Wednesday, November 21, 2012

A data hoarder's delight

Withe big data, I sometimes feel like the character Davies in the masterful spy novel, "The Riddle of the Sands" by Erskine Childers. "We laughed uncomfortably, and Davies compassed a wonderful German phrase to the effect that 'it might come in useful'"

Some of the "big data" approaches that I have seen are a bit like that. We keep stuff because we can, and because it "might come in useful." For sure there are some very potent use cases. Forbes, in this piece describes how knowledge about the customercan drive predictive analytics. And valuable it is.

However the other compelling use-cases are a bit harder to find. We can certainly do useful analysis of log files, click through rates, etc., depending on what has been shown to a customer or "tire kicker." But beyond that the cases are harder to come by. That is to some extent why much of the focus has been on the technology and technology vendor side. 

There is a pretty significant dilemma here, though. If we wait to capture the data until we know what we need, then we will have to wait until we have sufficient data. If we capture all the data we can as it is flying through our systems and we don't yet know how we might use it, we need to make sure it is kept in some original form. Apply schema at the time of use. That makes us quake in our collective boots if we are data base designers, DBAs etc. We can't ensure the integrity. Things change. Where are the constraints?... In my house that is akin to me throwing things I don't  know what to do with (pieces of mail, camping gear, old garden tools, empty paint cans, bicycle pumps,... you get the idea). So when Madame asks for something - say a suitable weight for holding the grill cover down, I can say, "Aha, I have just the right thing. Here, uses this old, half full can of paint." A properly ordered household might have had the paint arranged in a tidy grouping. But actually that primary classification inhibits out of the box use.

Similarly with data. I wonder what the telephone country code for the UK is.. Oh yes, my sister lives there, I can look up her number and find it out. Not exactly why I threw her number onto the data pile, but handy nonetheless.

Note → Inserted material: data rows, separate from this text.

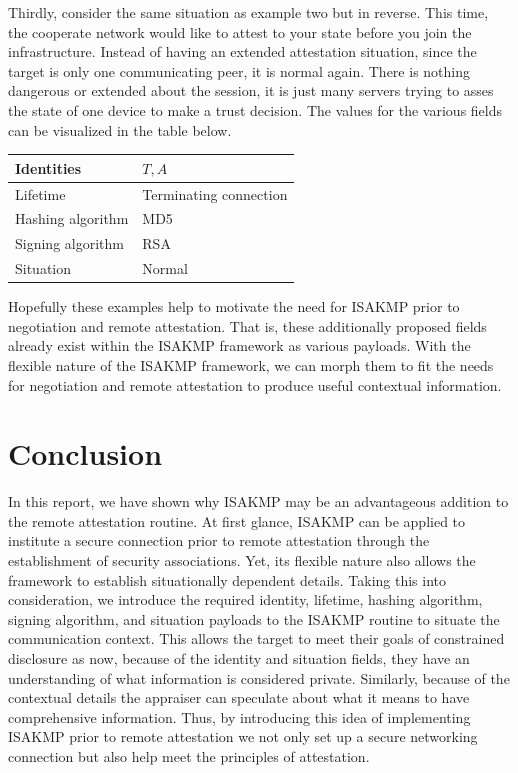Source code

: \documentclass[12pt, letterpaper, twoside]{article}
\begin{document}
Thirdly, consider the same situation as example two but in reverse. This time, the cooperate network would like to attest to your state before you join the infrastructure. Instead of having an extended attestation situation, since the target is only one communicating peer, it is normal again. There is nothing dangerous or extended about the session, it is just many servers trying to asses the state of one device to make a trust decision. The values for the various fields can be visualized in the table below. 

\begin{center}
    \begin{tabular}{ | m{15em} | m{15em}| } 
      \hline
      Identities & $T , A$ \\ 
      \hline
      Lifetime & Terminating connection \\ 
      \hline
      Hashing algorithm & MD5 \\
      \hline
      Signing algorithm & RSA \\
      \hline
      Situation & Normal \\
      \hline
    \end{tabular}
\end{center}

Hopefully these examples help to motivate the need for ISAKMP prior to negotiation and remote attestation. That is, these additionally proposed fields already exist within the ISAKMP framework as various payloads. With the flexible nature of the ISAKMP framework, we can morph them to fit the needs for negotiation and remote attestation to produce useful contextual information.

\section{Conclusion}

In this report, we have shown why ISAKMP may be an advantageous addition to the remote attestation routine. At first glance, ISAKMP can be applied to institute a secure connection prior to remote attestation through the establishment of security associations. Yet, its flexible nature also allows the framework to establish situationally dependent details. Taking this into consideration, we introduce the required identity, lifetime, hashing algorithm, signing algorithm, and situation payloads to the ISAKMP routine to situate the communication context. This allows the target to meet their goals of constrained disclosure as now, because of the identity and situation fields, they have an understanding of what information is considered private. Similarly, because of the contextual details the appraiser can speculate about what it means to have comprehensive information. Thus, by introducing this idea of implementing ISAKMP prior to remote attestation we not only set up a secure networking connection but also help meet the principles of attestation.   
\end{document}
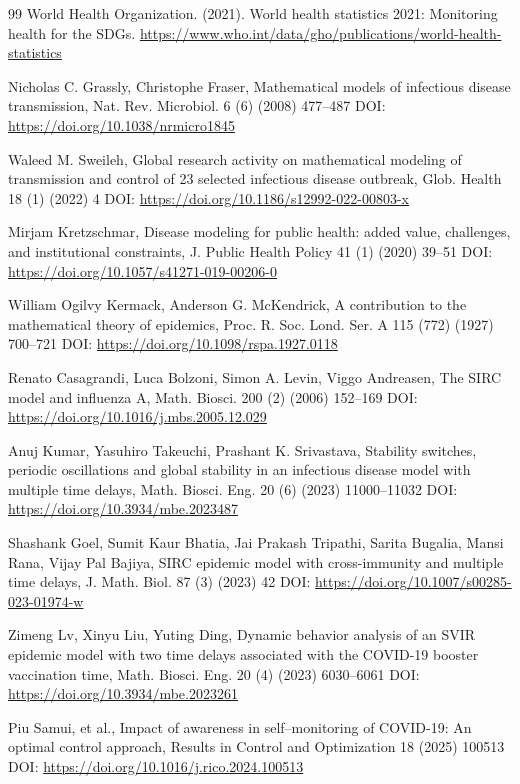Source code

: \documentclass[10pt]{NSP1}
\begin{document}
\begin{thebibliography}{99}
World Health Organization. (2021). World health statistics 2021: Monitoring health for the SDGs. \url{https://www.who.int/data/gho/publications/world-health-statistics}

Nicholas C. Grassly, Christophe Fraser, Mathematical models of infectious disease transmission, Nat. Rev. Microbiol. 6 (6) (2008) 477--487 DOI: \url{https://doi.org/10.1038/nrmicro1845}

Waleed M. Sweileh, Global research activity on mathematical modeling of transmission and control of 23 selected infectious disease outbreak, Glob. Health 18 (1) (2022) 4 DOI: \url{https://doi.org/10.1186/s12992-022-00803-x}

Mirjam Kretzschmar, Disease modeling for public health: added value, challenges, and institutional constraints, J. Public Health Policy 41 (1) (2020) 39--51 DOI: \url{https://doi.org/10.1057/s41271-019-00206-0}

William Ogilvy Kermack, Anderson G. McKendrick, A contribution to the mathematical theory of epidemics, Proc. R. Soc. Lond. Ser. A 115 (772) (1927) 700--721 DOI: \url{https://doi.org/10.1098/rspa.1927.0118}

Renato Casagrandi, Luca Bolzoni, Simon A. Levin, Viggo Andreasen, The SIRC model and influenza A, Math. Biosci. 200 (2) (2006) 152--169 DOI: \url{https://doi.org/10.1016/j.mbs.2005.12.029}

Anuj Kumar, Yasuhiro Takeuchi, Prashant K. Srivastava, Stability switches, periodic oscillations and global stability in an infectious disease model with multiple time delays, Math. Biosci. Eng. 20 (6) (2023) 11000--11032 DOI: \url{https://doi.org/10.3934/mbe.2023487}

Shashank Goel, Sumit Kaur Bhatia, Jai Prakash Tripathi, Sarita Bugalia, Mansi Rana, Vijay Pal Bajiya, SIRC epidemic model with cross-immunity and multiple time delays, J. Math. Biol. 87 (3) (2023) 42 DOI: \url{https://doi.org/10.1007/s00285-023-01974-w}

Zimeng Lv, Xinyu Liu, Yuting Ding, Dynamic behavior analysis of an SVIR epidemic model with two time delays associated with the COVID-19 booster vaccination time, Math. Biosci. Eng. 20 (4) (2023) 6030--6061 DOI: \url{https://doi.org/10.3934/mbe.2023261}

Piu Samui, et al., Impact of awareness in self--monitoring of COVID-19: An optimal control approach, Results in Control and Optimization 18 (2025) 100513 DOI: \url{https://doi.org/10.1016/j.rico.2024.100513}


\end{thebibliography}
\end{document}
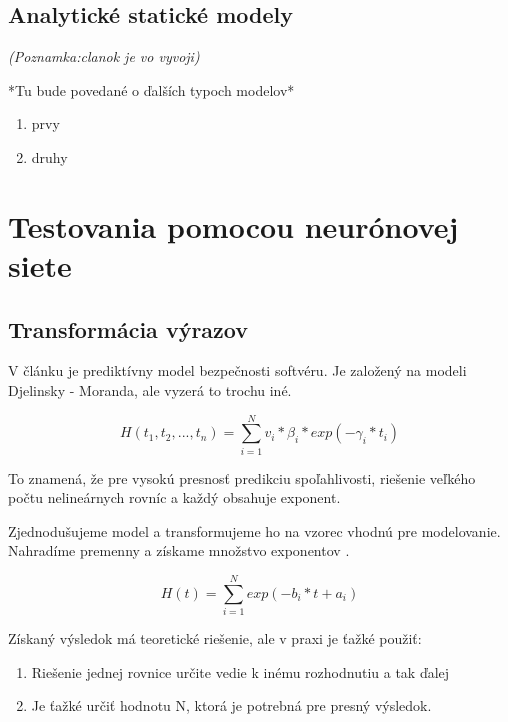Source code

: \documentclass[10pt,twoside,slovak,a4paper]{article}
\begin{document}
\subsection{Analytické statické modely} \label{ASM}

\textit{ (Poznamka:clanok je vo vyvoji)}

*Tu bude povedané o ďalších typoch modelov*
\begin{enumerate}
\item prvy
\item druhy
\end{enumerate}

\section{Testovania pomocou neurónovej siete} \label{MM a NS}

\subsection{Transformácia výrazov} \label{TV}

V článku \cite{kabak1984reability} je prediktívny model bezpečnosti softvéru. Je založený na modeli Djelinsky - Moranda, ale vyzerá to trochu iné.

\begin{equation}\label{}
H(t_1,t_2,...,t_n) = \sum \limits_{i=1}^{N} v_i*\beta_i *exp(-\gamma_i * t_i)
 \end{equation}
 
 To znamená, že pre vysokú presnosť predikciu spoľahlivosti, riešenie veľkého počtu nelineárnych rovníc a každý obsahuje exponent.
 
 Zjednodušujeme model a transformujeme ho na vzorec vhodnú pre modelovanie. Nahradíme premenny a získame množstvo exponentov \cite{kabak1984reability}.
 
 \begin{equation}\label{formula4}
H(t) = \sum \limits_{i=1}^{N} exp(-b_i * t + a_i)
 \end{equation}
 
 Získaný výsledok má teoretické riešenie, ale v praxi je ťažké použiť:
 
 \begin{enumerate}
\item Riešenie jednej rovnice určite vedie k inému rozhodnutiu a tak ďalej
\item Je ťažké určiť hodnotu N, ktorá je potrebná pre presný výsledok.
\end{enumerate}
 
\end{document}
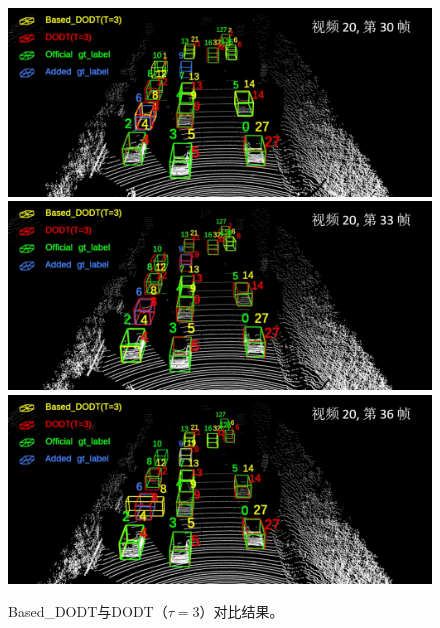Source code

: \begin{figure}[t]
	\centering
	\includegraphics[width=\textwidth]{./imgs/viz_results/val/dodt_based_01.png}\vspace{1pt}
	\includegraphics[width=\textwidth]{./imgs/viz_results/val/dodt_based_02.png}\vspace{1pt}
	\includegraphics[width=\textwidth]{./imgs/viz_results/val/dodt_based_03.png}
	\caption{Based\_DODT与DODT（$\tau=3$）对比结果。}
	\label{fig:dodt_based}
\end{figure}
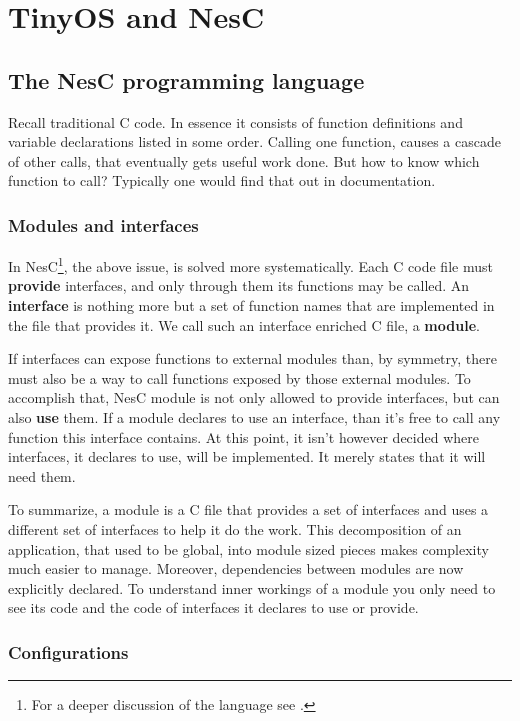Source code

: \chapter{TinyOS and NesC}

\section{The NesC programming language}

Recall traditional C code. In essence it consists of function
definitions and variable declarations listed in some order.  Calling
one function, causes a cascade of other calls, that eventually gets
useful work done. But how to know which function to call? Typically one
would find that out in documentation.

\subsection{Modules and interfaces}

In NesC\footnote{For a deeper discussion of the language see
\cite{NesC}.}, the above issue, is solved more systematically.  Each C code
file must {\bf provide} interfaces, and only through them its
functions may be called. An {\bf interface} is nothing more but a set
of function names that are implemented in the file that provides it.
We call such an interface enriched C file, a {\bf module}.

If interfaces can expose functions to external modules than, by
symmetry, there must also be a way to call functions exposed by those
external modules. To accomplish that, NesC module is not only allowed
to provide interfaces, but can also {\bf use} them. If a module declares to
use an interface, than it's free to call any function this interface
contains. At this point, it isn't however decided where interfaces, it
declares to use, will be implemented. It merely states that it will
need them.

To summarize, a module is a C file that provides a set of interfaces
and uses a different set of interfaces to help it do the work. This
decomposition of an application, that used to be global, into module
sized pieces makes complexity much easier to manage. Moreover,
dependencies between modules are now explicitly declared. To understand
inner workings of a module you only need to see its code and the code
of interfaces it declares to use or provide.

\subsection{Configurations}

So with the driver of cheap storage, cheap processing, we can sudden;y start to manage big piles of data instead of managing things all neatly.

This thinking model started a while back with the advent of tagging models for email. Outlook vs Gmail as thinking models. If I have organized my emails in the Outlook folders way, then I have to know roughly where to look for the mail - all very well if I am accessing by some primary classification path, but not so handy when asked to provide all the documents containing a word for a legal case...It turns out - at least for me that I prefer a tag based model - a flat space like Gmail where I use search as my primary approach, as opposed to a categorization model where I go to an organized set of things.

There isn't much "big" in these data examples. It is really about the new ways we have to organize and manage the data we collect - and accepting that we can collect more of it. Possibly even collecting every state of every data object, every transaction that changed that state, etc. Oh and perhaps the update dominant model of data management that we see today will be replaced with something less destructive.